Sometimes, we are distracted by telling of our early experience of change. The distraction steals from us the opportunity to experience an even more meaningful change. This is especially tempting in spiritual transformation. Stereotypes carry a kernel of truth. Recall the stereotype of the apprentice who babbles non-stop and the master who speaks few words.
It may have been that Jesus knew the disciples would not understand the meaning of the transfiguration without having experienced the even greater resurrection. We read the story from our side of the resurrection and even we struggle with the passage. The three that climbed the mountain with Jesus were yet to see the resurrection. Those disciples had experienced the power of Jesus to teach and to heal in ways that were amazing. Experience of the ultimate power of God to resurrect had yet to be seen. Why have the disciples prattle on about the transfiguration before they truly understood the event.
There is a hint at this interpretation early in the story. After Moses and Elijah appear, Peter offers to erect dwellings so all three (Moses, Elijah and Jesus) could have shelter. This implies that the three will be staying for sometime. As the Bible remembers the scene, God then interrupts to say “This is my Son . . .” as if to say . . . “Peter, you are missing it. Moses and Elijah are among my loved children but this one, Jesus, is my Son - LISTEN TO HIM!”
Transformation that is to be trusted and lasting comes from God. Maybe you pray for brokenness to be healed. Maybe you pray for your healthy faith to grow. Regardless of the change, how often do we jump to conclusions and explanations prior to listening to God’s leading.
Spiritual discipline is, in part, a practiced submission to God’s will in our lives. Set aside and let loose of our need to control or determine. Allow the small still voice of God to speak into our souls as we experience healing, change, growth.
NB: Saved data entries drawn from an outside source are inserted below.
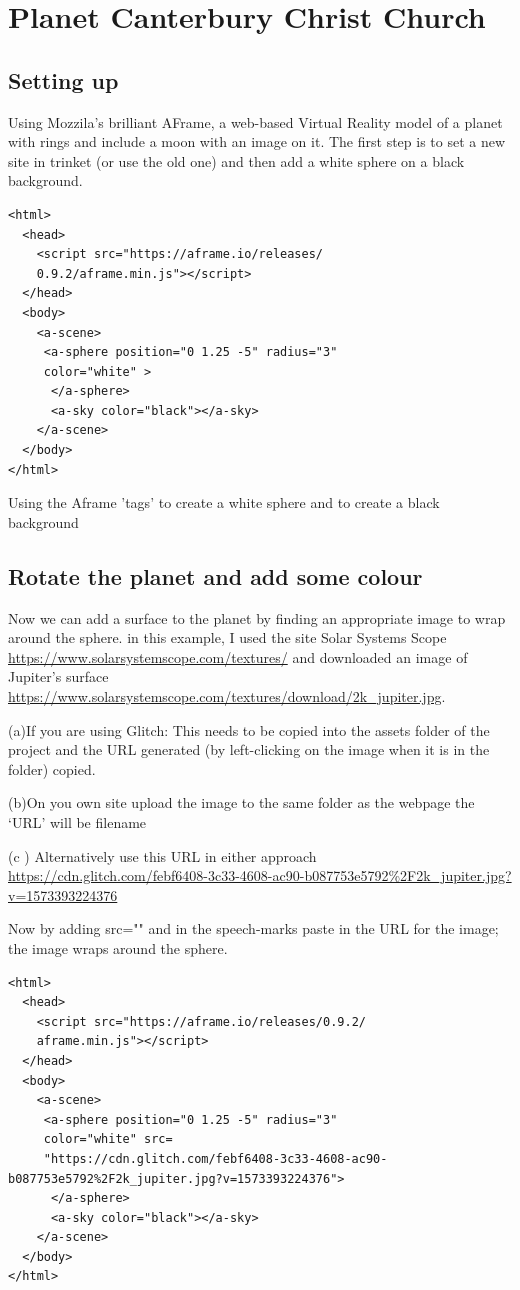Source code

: \chapter{Planet Canterbury Christ Church}
\section{Setting up}
Using Mozzila's brilliant AFrame, a web-based Virtual Reality model of a planet with rings and include a moon with an image on it.
The first step is to set a new site in trinket (or use the old one)  and then add a white sphere on a black background.
\begin{lstlisting}
<html>
  <head>
    <script src="https://aframe.io/releases/
    0.9.2/aframe.min.js"></script>
  </head>
  <body>
    <a-scene>
     <a-sphere position="0 1.25 -5" radius="3" 
     color="white" >
      </a-sphere>   
      <a-sky color="black"></a-sky>
    </a-scene>
  </body>
</html>
\end{lstlisting}

Using the Aframe 'tags' to create a white sphere and to create a black background

\section{Rotate the planet and add some colour}
Now we can add a surface to the planet by finding an appropriate image to wrap around the sphere. in this example, I used the site Solar Systems Scope \url{https://www.solarsystemscope.com/textures/} and downloaded an image of Jupiter's surface \url{https://www.solarsystemscope.com/textures/download/2k_jupiter.jpg}.

 

(a)If you are using Glitch: This needs to be copied into the assets folder of the project and the URL generated (by left-clicking on the image when it is in the folder) copied.

(b)On you own site upload the image to the same folder as the webpage the ‘URL’ will be filename

(c ) Alternatively use this URL in either approach \url{https://cdn.glitch.com/febf6408-3c33-4608-ac90-b087753e5792%2F2k_jupiter.jpg?v=1573393224376}

Now by adding src="" and in the speech-marks paste in the URL for the image; the image wraps around the sphere.
\begin{lstlisting}
<html>
  <head>
    <script src="https://aframe.io/releases/0.9.2/
    aframe.min.js"></script>
  </head>
  <body>
    <a-scene>
     <a-sphere position="0 1.25 -5" radius="3" 
     color="white" src=
     "https://cdn.glitch.com/febf6408-3c33-4608-ac90-b087753e5792%2F2k_jupiter.jpg?v=1573393224376">
      </a-sphere>   
      <a-sky color="black"></a-sky>
    </a-scene>
  </body>
</html>
\end{lstlisting}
This Wednesday (Ash Wednesday) and next Sunday we begin the journey of Lent. It is a journey of preparation to receive Jesus on Easter. Much of that journey is to recognize the brokenness / distractions within that keep us deaf to God’s voice. Today God says, “listen to my Son Jesus.” May this be a theme to your journey to Easter.
Helping Children Engage the Text: After reading this story with your family, invite your children to share what it would be like to have been there. Would they be scared? What question would they ask Jesus about the event? If Jesus asked them to wait till Easter to tell people about God’s love, who would they tell first? When Jesus is transfigured and shiny, would it smell like fresh sheets or new roses?
NOTE: This is a text where it might be more meaningful to help children have an experience of engaging the text, pondering the text, using their imagination rather than leading them to a singular lesson. This story is about an event beyond our experience and beyond our words. It is a meeting of the divine and humanity - special and profound and beyond our five sense.
Helping Individual Reflection: In a quiet place, read this story alone. Read slowly and allow yourself to enjoy each sentence on its own. Allow yourself to recall the heroic efforts of Moses to lead God’s people out of slavery in Egypt. Allow yourself to remember the prophetic work of Elijah to keep God’s people in relationship with God. Give yourself the grace filled time to ponder the sacred work of Jesus to give you eternal life where you are invited to the table with God. When you are done with the story, allow yourself to pray your thanks to God and some quiet to listen to God loving you.